Data:
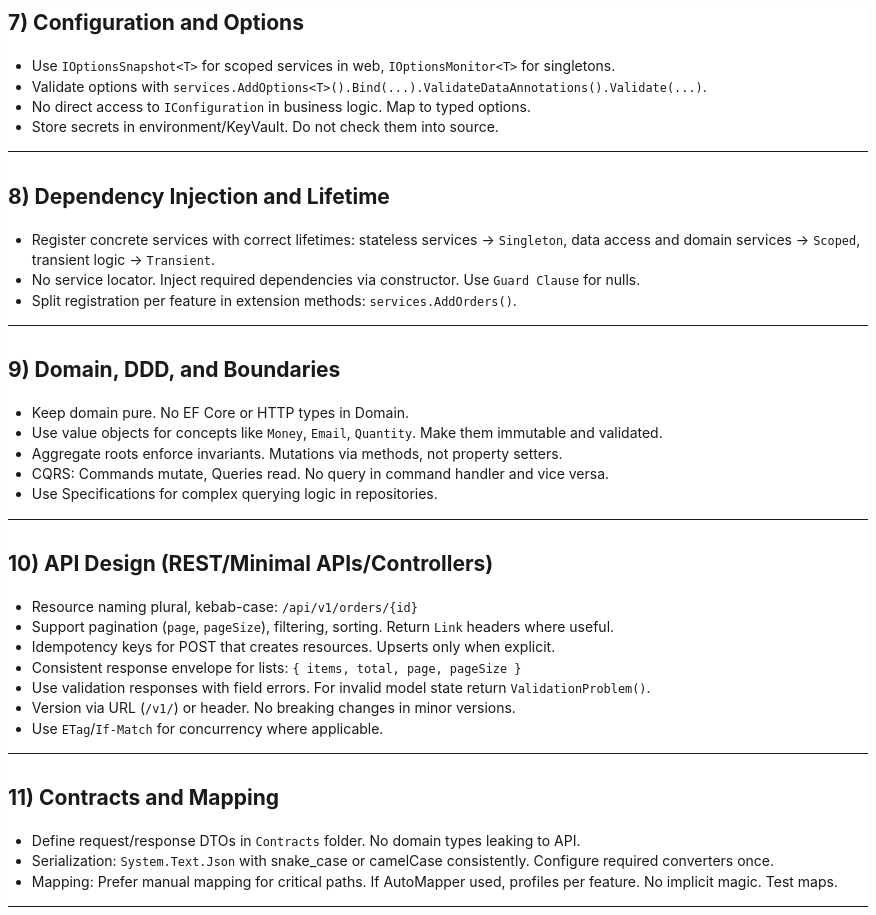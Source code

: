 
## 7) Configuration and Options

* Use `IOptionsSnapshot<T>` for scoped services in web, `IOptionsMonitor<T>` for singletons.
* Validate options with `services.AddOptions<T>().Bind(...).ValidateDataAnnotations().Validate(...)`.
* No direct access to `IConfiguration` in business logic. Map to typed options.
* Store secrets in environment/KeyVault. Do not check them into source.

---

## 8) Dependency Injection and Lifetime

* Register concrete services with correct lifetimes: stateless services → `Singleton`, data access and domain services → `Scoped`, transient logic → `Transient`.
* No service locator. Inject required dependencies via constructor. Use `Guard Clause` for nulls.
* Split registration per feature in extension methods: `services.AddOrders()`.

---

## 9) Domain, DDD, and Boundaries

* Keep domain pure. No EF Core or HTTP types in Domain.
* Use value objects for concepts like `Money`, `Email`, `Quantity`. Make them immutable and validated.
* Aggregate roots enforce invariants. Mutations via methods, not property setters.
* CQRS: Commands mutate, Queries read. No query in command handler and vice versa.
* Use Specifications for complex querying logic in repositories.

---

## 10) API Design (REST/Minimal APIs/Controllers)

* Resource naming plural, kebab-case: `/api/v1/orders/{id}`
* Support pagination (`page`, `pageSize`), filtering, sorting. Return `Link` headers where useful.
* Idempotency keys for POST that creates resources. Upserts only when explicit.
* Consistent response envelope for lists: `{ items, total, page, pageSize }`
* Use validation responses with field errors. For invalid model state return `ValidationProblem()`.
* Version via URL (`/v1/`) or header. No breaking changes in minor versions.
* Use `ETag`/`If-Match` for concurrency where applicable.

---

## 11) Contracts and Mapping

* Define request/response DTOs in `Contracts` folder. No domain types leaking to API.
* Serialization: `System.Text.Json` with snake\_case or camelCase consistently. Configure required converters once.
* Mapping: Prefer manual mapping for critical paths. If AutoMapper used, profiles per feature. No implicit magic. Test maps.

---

--

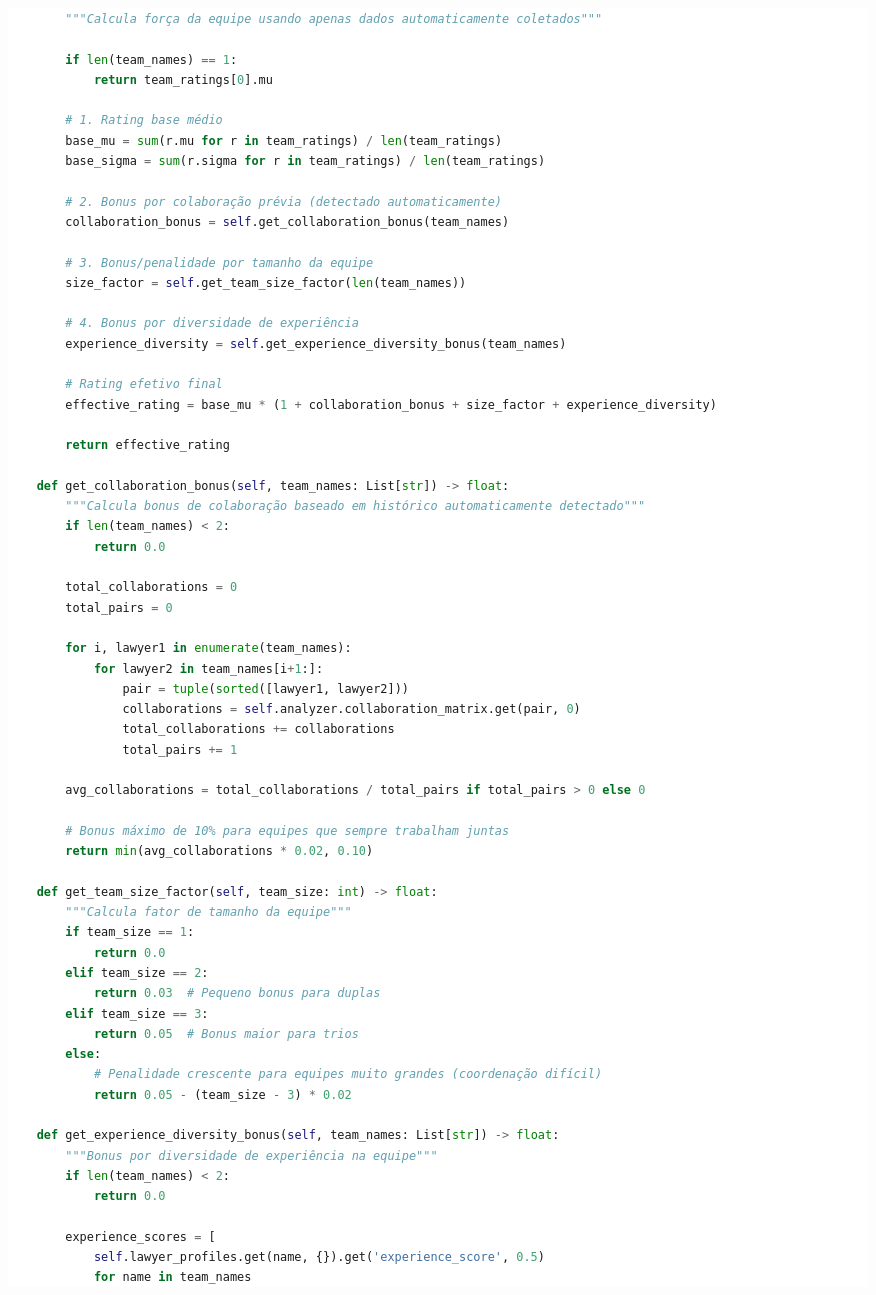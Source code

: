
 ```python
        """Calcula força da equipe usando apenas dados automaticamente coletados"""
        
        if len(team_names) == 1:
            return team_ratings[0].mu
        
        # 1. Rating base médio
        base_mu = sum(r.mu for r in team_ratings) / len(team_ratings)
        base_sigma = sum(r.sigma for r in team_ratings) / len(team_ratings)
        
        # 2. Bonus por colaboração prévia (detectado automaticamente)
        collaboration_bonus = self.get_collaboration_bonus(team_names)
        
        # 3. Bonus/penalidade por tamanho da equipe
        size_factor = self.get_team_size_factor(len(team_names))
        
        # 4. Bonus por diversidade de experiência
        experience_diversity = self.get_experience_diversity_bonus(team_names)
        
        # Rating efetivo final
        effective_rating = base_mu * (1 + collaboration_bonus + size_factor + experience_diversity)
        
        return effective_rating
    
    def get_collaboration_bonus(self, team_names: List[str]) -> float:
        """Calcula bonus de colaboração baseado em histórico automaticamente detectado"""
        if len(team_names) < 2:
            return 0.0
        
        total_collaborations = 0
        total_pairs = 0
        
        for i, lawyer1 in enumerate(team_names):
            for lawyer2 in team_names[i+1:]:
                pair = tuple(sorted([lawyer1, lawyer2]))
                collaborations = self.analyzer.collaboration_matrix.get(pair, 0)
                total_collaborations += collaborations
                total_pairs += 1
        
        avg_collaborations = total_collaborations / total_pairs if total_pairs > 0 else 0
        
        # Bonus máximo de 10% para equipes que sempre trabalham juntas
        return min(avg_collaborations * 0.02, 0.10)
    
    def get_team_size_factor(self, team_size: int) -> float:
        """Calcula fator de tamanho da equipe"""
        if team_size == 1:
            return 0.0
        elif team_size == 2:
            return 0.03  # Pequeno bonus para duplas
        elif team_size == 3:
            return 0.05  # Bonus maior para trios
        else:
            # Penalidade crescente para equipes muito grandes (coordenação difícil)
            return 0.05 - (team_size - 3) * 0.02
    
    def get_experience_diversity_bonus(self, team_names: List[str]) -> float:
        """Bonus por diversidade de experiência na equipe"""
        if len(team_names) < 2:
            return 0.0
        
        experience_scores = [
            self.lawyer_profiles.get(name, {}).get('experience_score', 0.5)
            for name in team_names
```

* * *

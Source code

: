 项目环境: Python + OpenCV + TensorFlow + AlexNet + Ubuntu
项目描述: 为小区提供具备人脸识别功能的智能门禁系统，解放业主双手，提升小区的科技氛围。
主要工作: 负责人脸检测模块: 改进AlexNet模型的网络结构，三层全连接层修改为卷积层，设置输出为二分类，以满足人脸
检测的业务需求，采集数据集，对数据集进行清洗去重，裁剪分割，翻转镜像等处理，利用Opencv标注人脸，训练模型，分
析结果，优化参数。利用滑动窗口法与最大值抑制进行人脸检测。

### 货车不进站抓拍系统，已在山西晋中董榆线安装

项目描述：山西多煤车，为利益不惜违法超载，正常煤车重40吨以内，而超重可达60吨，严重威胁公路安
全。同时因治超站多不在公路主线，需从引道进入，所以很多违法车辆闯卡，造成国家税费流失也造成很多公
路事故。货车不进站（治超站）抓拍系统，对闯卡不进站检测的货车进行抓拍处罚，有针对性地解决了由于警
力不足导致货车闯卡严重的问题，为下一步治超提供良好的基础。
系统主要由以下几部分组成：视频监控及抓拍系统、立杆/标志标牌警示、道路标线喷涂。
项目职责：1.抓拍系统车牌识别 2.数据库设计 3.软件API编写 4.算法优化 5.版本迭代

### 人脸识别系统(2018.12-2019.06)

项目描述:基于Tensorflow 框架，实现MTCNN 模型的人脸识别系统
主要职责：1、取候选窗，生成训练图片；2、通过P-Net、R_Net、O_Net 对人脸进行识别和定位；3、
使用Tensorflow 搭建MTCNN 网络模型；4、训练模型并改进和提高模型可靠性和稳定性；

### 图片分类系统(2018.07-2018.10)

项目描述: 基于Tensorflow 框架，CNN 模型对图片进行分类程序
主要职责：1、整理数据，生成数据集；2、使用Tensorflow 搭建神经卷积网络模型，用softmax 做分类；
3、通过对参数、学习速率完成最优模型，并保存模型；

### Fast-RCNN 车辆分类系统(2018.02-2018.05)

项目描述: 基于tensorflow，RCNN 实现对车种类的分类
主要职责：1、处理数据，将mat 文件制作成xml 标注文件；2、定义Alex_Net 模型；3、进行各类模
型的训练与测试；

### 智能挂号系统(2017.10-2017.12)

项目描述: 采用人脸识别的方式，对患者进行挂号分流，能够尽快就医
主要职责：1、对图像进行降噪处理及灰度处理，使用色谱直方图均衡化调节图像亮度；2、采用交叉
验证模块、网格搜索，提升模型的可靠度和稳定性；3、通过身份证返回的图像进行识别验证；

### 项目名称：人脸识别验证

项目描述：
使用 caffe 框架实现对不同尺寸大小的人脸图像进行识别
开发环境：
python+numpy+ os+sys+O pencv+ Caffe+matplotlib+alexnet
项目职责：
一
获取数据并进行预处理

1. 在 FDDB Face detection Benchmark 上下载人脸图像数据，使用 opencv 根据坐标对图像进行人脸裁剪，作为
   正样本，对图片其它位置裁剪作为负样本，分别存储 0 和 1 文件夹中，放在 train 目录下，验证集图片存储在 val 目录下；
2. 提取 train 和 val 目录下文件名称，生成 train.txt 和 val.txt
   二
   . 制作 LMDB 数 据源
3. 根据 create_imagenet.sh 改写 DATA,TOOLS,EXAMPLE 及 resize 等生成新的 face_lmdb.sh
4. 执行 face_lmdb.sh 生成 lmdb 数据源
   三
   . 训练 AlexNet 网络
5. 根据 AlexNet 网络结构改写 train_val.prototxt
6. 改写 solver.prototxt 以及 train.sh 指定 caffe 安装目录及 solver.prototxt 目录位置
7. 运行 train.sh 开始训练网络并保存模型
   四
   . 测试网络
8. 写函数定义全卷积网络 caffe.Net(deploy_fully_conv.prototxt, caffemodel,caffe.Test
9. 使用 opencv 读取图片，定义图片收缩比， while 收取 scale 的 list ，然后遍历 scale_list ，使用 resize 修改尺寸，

Problem requirements: Report the lines above that contain "para".

Result:
        # Bonus máximo de 10% para equipes que sempre trabalham juntas
            return 0.03  # Pequeno bonus para duplas
            return 0.05  # Bonus maior para trios
            # Penalidade crescente para equipes muito grandes (coordenação difícil)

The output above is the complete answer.